From the data below, copy each line that includes the word "begin".

Data listing =
====

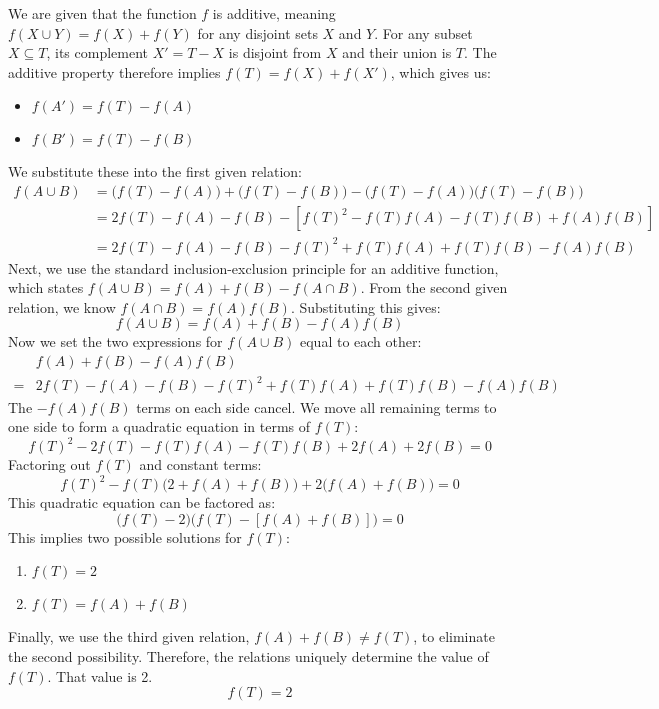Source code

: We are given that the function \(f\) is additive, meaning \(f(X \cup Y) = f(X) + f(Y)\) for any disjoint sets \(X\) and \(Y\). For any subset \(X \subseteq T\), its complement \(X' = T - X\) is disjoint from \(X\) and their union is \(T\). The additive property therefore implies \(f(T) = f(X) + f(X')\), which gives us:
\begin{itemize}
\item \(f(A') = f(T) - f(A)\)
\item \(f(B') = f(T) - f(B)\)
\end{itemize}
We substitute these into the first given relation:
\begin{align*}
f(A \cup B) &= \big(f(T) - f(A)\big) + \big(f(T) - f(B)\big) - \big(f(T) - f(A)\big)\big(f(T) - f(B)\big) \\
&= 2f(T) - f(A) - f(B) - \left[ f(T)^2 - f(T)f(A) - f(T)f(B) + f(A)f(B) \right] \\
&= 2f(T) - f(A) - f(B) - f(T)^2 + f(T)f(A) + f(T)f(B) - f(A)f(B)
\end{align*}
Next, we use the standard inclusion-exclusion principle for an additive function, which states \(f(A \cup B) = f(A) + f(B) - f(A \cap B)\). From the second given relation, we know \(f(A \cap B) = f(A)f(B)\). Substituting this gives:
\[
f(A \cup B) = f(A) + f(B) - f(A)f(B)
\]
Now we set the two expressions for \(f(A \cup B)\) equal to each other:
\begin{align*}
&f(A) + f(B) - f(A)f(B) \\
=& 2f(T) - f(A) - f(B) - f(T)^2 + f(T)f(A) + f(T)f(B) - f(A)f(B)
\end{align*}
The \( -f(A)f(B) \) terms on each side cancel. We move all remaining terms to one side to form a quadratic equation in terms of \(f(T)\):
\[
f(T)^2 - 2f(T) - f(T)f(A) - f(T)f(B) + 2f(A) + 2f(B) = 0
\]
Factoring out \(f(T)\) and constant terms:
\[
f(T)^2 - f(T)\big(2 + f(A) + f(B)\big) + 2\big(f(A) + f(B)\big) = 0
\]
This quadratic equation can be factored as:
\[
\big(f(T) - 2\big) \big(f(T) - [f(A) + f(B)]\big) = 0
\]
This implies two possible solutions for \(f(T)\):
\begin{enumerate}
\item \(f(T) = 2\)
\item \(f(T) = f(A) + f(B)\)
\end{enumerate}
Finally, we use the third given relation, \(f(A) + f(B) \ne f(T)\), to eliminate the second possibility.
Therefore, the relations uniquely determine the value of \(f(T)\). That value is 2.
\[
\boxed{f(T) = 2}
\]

====

Finished task =
\begin{itemize}
\begin{align*}
\begin{align*}
\begin{enumerate}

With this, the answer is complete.